» Task instructions: Copy each line of the entries below that contains the string "such".

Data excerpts
◇ ◇ ◇

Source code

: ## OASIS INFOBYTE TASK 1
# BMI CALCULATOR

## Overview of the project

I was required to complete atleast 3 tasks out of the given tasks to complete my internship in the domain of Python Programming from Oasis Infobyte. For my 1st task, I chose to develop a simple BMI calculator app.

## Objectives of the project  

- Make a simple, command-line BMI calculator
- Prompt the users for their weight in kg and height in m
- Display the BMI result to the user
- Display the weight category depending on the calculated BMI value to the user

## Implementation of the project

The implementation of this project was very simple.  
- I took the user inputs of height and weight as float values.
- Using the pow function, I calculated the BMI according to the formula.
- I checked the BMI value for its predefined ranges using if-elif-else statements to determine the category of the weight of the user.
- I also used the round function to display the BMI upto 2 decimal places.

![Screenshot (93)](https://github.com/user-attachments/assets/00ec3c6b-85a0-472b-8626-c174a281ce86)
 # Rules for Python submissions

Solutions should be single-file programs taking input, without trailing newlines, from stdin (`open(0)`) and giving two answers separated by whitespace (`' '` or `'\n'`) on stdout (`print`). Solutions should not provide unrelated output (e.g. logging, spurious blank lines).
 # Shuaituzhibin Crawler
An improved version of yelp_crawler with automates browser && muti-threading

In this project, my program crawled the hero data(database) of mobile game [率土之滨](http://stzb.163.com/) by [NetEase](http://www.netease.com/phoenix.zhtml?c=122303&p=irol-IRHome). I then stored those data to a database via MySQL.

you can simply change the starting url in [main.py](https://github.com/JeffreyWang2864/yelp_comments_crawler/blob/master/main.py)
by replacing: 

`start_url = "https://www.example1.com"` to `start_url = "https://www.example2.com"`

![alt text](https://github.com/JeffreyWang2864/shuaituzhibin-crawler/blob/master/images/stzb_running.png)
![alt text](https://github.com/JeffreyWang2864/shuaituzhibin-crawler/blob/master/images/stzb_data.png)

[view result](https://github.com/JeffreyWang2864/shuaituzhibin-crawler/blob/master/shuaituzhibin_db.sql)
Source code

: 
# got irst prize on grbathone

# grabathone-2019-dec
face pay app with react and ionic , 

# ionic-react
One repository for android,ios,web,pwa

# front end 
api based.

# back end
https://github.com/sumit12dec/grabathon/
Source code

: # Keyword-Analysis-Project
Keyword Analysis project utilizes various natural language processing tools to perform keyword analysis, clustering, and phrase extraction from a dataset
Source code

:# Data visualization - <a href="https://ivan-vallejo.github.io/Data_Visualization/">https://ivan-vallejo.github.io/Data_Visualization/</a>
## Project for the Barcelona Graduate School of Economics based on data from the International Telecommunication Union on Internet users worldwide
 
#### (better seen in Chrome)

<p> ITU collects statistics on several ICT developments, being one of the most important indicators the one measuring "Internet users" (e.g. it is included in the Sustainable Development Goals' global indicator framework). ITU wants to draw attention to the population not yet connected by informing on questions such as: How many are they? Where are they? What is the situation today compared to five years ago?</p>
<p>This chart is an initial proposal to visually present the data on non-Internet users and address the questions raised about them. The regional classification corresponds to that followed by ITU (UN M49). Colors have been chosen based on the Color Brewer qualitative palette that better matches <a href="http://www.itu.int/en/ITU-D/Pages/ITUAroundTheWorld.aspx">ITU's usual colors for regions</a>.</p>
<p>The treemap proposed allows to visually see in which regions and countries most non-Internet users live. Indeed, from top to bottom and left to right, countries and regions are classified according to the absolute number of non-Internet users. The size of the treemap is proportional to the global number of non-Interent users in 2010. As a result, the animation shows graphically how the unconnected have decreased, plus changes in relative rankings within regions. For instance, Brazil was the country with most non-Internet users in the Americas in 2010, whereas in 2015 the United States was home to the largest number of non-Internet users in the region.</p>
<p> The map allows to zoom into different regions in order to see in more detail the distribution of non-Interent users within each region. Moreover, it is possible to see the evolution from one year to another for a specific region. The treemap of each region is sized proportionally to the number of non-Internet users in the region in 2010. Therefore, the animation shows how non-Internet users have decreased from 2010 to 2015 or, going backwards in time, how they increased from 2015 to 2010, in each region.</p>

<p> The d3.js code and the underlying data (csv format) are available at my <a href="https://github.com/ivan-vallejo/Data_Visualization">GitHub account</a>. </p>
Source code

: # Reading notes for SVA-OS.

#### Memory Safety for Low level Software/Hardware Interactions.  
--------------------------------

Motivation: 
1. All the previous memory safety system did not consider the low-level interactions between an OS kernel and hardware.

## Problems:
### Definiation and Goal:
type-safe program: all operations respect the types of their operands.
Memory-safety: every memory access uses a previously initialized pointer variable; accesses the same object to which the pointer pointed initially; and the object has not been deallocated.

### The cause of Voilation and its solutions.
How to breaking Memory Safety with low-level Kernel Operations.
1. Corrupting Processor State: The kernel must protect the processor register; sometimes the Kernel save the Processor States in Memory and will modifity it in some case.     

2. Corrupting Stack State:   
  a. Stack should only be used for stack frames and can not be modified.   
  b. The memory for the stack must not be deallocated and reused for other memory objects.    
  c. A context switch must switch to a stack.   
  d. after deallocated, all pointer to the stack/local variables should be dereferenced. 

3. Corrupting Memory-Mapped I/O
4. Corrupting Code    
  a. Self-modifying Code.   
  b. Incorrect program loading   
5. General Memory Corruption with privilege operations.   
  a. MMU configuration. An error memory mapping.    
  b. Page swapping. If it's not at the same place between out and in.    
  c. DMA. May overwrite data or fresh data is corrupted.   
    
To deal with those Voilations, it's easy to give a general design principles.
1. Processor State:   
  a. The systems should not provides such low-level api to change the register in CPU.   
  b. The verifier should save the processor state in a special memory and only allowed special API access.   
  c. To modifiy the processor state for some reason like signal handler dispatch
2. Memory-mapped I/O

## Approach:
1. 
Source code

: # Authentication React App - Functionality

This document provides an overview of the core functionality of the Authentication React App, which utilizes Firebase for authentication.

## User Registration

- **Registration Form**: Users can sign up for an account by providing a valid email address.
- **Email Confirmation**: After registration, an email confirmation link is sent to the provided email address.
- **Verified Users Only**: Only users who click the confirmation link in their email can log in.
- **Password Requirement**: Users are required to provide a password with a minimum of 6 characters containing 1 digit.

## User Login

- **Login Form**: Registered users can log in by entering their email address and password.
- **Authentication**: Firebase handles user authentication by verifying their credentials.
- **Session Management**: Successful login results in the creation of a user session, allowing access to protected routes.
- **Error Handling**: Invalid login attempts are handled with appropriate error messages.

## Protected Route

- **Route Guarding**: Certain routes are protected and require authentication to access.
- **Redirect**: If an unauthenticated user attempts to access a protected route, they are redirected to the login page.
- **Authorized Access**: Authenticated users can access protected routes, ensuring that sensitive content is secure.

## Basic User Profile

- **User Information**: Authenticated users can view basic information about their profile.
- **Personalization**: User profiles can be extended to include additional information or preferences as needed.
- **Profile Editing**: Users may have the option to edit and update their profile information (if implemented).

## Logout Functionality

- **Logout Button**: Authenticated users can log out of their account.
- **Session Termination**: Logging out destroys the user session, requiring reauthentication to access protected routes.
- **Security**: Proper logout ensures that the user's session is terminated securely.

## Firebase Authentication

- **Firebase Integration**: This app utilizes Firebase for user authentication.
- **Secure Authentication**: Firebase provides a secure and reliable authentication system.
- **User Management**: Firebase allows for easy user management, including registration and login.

◇ ◇ ◇

» Output of the exercise:
<p> ITU collects statistics on several ICT developments, being one of the most important indicators the one measuring "Internet users" (e.g. it is included in the Sustainable Development Goals' global indicator framework). ITU wants to draw attention to the population not yet connected by informing on questions such as: How many are they? Where are they? What is the situation today compared to five years ago?</p>
  a. The systems should not provides such low-level api to change the register in CPU.   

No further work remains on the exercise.